Tuesday, April 03, 2007

It's Passover, Pass the Bread

So, I know the Jews have had it bad for the last 5,000 years. And I know that Passover is a really cool way to remember when the Jews were at the Egyptians' last nerve and so the Pharaoh was like enough, already, so go. And the Jews left, but so quickly they forgot to pack stuff like flour. And I mean, I know that matzoh is just a symbol of crossing the desert without a nice crusty croissant, but I mean, do I have to suffer again, just because they did?

Work with me here.

I guess what I'm saying is, wouldn't it be a better idea to eat more leavened bread the week of Passover, to celebrate that we got it good now?

OK, it was just a suggestion. Happy Passover.

p.s. I didn't forget to post yesterday -- Blogger seems to be having technical difficulties.

Sunday, April 01, 2007

Is the New York Times on Glue?

If not, what would possess them to run a front-page story, not at all fact based, featuring a couple of upscale high school students from a Boston suburb trying to get into the most competitive schools in the country? Who admit that being smart is cool, but being hot is still better than being smart. OOOh, stop the presses! Young women feel pressured to look good!

OK, NY Times, when you start bashing Smith, you go too far.

The story centered around a woman, presumably a good student, whose mother attended Smith College, someone who was a role model to the daughter. She was rejected from many of her first-choice schools, but was admitted to Smith, not her first, second or even her third choice. And why not? The article doesn't say. Smith is a top school, and a name brand. What's the problem? The implication is that the same-sex school is not a draw.

While all-women’s colleges are not for everyone, and women of this girl’s mother’s age had less of a choice of schools to attend, it is still a worthy competitive option for students considering the best colleges in the country.

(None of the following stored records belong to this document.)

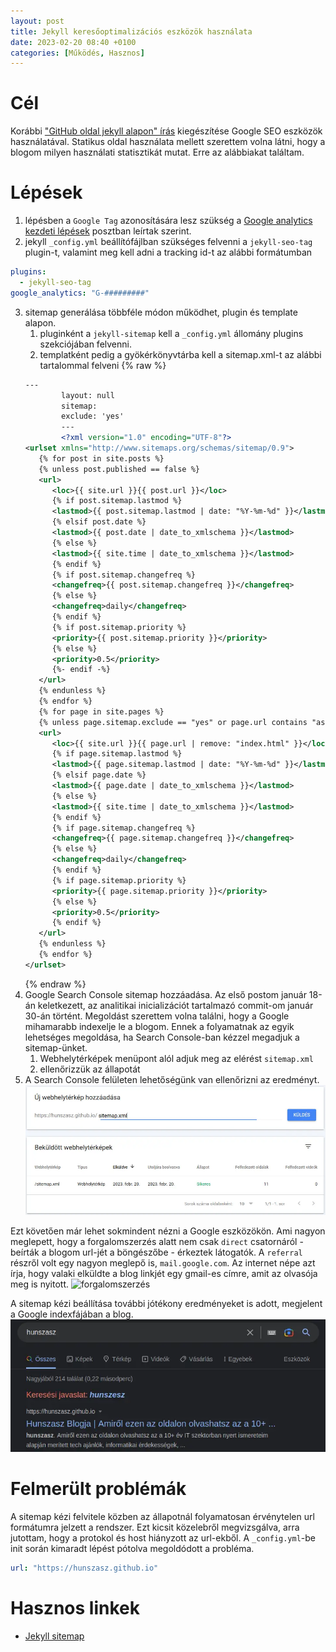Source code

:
```yaml
---
layout: post
title: Jekyll keresőoptimalizációs eszközök használata
date: 2023-02-20 08:40 +0100
categories: [Működés, Hasznos]
---
```

# Cél

Korábbi ["GitHub oldal jekyll alapon" írás](/működés/hasznos/2023/01/19/jekyll-github-oldal-létrehozása.html) kiegészítése Google SEO eszközök használatával.
Statikus oldal használata mellett szerettem volna látni, hogy a blogom milyen használati statisztikát mutat. Erre az alábbiakat találtam.

# Lépések

1. lépésben a ```Google Tag``` azonosítására lesz szükség a [Google analytics kezdeti lépések](/működés/hasznos/2023/02/20/google-analytics-kezdeti-lépések.html) posztban leírtak szerint.
2. jekyll ```_config.yml``` beállítófájlban szükséges felvenni a ```jekyll-seo-tag``` plugin-t, valamint meg kell adni a tracking id-t az alábbi formátumban
```yaml
plugins:
  - jekyll-seo-tag
google_analytics: "G-#########"
```
3. sitemap generálása többféle módon működhet, plugin és template alapon.
   1. pluginként a ```jekyll-sitemap``` kell a ```_config.yml``` állomány plugins szekciójában felvenni.
   2. templatként pedig a gyökérkönyvtárba kell a sitemap.xml-t az alábbi tartalommal felveni
   {% raw %}
   ```xml
   ---
           layout: null
           sitemap:
           exclude: 'yes'
           ---
           <?xml version="1.0" encoding="UTF-8"?>
   <urlset xmlns="http://www.sitemaps.org/schemas/sitemap/0.9">
      {% for post in site.posts %}
      {% unless post.published == false %}
      <url>
         <loc>{{ site.url }}{{ post.url }}</loc>
         {% if post.sitemap.lastmod %}
         <lastmod>{{ post.sitemap.lastmod | date: "%Y-%m-%d" }}</lastmod>
         {% elsif post.date %}
         <lastmod>{{ post.date | date_to_xmlschema }}</lastmod>
         {% else %}
         <lastmod>{{ site.time | date_to_xmlschema }}</lastmod>
         {% endif %}
         {% if post.sitemap.changefreq %}
         <changefreq>{{ post.sitemap.changefreq }}</changefreq>
         {% else %}
         <changefreq>daily</changefreq>
         {% endif %}
         {% if post.sitemap.priority %}
         <priority>{{ post.sitemap.priority }}</priority>
         {% else %}
         <priority>0.5</priority>
         {%- endif -%}
      </url>
      {% endunless %}
      {% endfor %}
      {% for page in site.pages %}
      {% unless page.sitemap.exclude == "yes" or page.url contains "assets" %}
      <url>
         <loc>{{ site.url }}{{ page.url | remove: "index.html" }}</loc>
         {% if page.sitemap.lastmod %}
         <lastmod>{{ page.sitemap.lastmod | date: "%Y-%m-%d" }}</lastmod>
         {% elsif page.date %}
         <lastmod>{{ page.date | date_to_xmlschema }}</lastmod>
         {% else %}
         <lastmod>{{ site.time | date_to_xmlschema }}</lastmod>
         {% endif %}
         {% if page.sitemap.changefreq %}
         <changefreq>{{ page.sitemap.changefreq }}</changefreq>
         {% else %}
         <changefreq>daily</changefreq>
         {% endif %}
         {% if page.sitemap.priority %}
         <priority>{{ page.sitemap.priority }}</priority>
         {% else %}
         <priority>0.5</priority>
         {% endif %}
      </url>
      {% endunless %}
      {% endfor %}
   </urlset>
   ```
   {% endraw %}
4. Google Search Console sitemap hozzáadása. Az első postom január 18-án keletkezett, az analitikai inicializációt tartalmazó commit-om január 30-án történt. 
Megoldást szerettem volna találni, hogy a Google mihamarabb indexelje le a blogom. Ennek a folyamatnak az egyik lehetséges megoldása, 
ha Search Console-ban kézzel megadjuk a sitemap-ünket.
   1. Webhelytérképek menüpont alól adjuk meg az elérést ```sitemap.xml```
   2. ellenőrizzük az állapotát
5. A Search Console felületen lehetőségünk van ellenőrizni az eredményt.
  ![sitemap](/assets/sitemap.webp)

Ezt követően már lehet sokmindent nézni a Google eszközökön. Ami nagyon meglepett, hogy a forgalomszerzés alatt nem csak ```direct``` csatornáról - beírták a blogom url-jét a böngészőbe - érkeztek látogatók.
A ```referral``` részről volt egy nagyon meglepő is, ```mail.google.com```. Az internet népe azt írja, hogy valaki elküldte a blog linkjét egy gmail-es címre, amit az olvasója meg is nyitott.
![forgalomszerzés](/assets/forgalomszerzés.webp)

A sitemap kézi beállítása további jótékony eredményeket is adott, megjelent a Google indexfájában a blog.
![google](/assets/google.webp)

# Felmerült problémák
A sitemap kézi felvitele közben az állapotnál folyamatosan érvénytelen url formátumra jelzett a rendszer. Ezt kicsit közelebről megvizsgálva, arra jutottam, hogy a protokol és host hiányzott az url-ekből.
A ```_config.yml```-be init során kimaradt lépést pótolva megoldódott a probléma.
```yaml
url: "https://hunszasz.github.io"
```

# Hasznos linkek
* [Jekyll sitemap](https://peteranglea.github.io/2018/08/31/jekyll-sitemap/)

I recently attended my 15-year college reunion. I conducted a survey of my class, which showed that almost everyone who responded would recommend the school to their daughters, their neighbors, their local high schools. It is a school that is not stuck in its past, but continues to evolve in order to give women the most competitive edge upon graduation.

In an environment where women make up the majority of students and feel pushed out by smaller elite schools worried about gender balance, Smith is not saddled with this issue. Students aren’t isolated by their single-sex education. On the contrary, students take advantage of a 5-college exchange, a lively offering of arts and cultural activities, and yes, even parties where men are invited.

Don’t believe me? Go visit. You’ll be impressed with the multimillion dollar, state of the art student center, the engineering program, the newly renovated art museum. But most of all, you’ll feel the energy of all those smart young women, who continue to make the campus as lively and extraordinary as the days when students like Betty Friedan, Gloria Steinem and heck, even my class, roamed the quad.

Women’s colleges are not an anachronism. They inspired the women's movement, and may be the stomping grounds of not just the first ladies of Bush and Reagan, but the first woman president. (Hillary Clinton is a graduate of Wellesley.)

I would urge all promising young women to give these campuses a second look. It’s better than you think.

It's time to school the NY Times that these microcosm story presented like a kind of universal experience, or anything new, is not just annoying. It's not good journalism.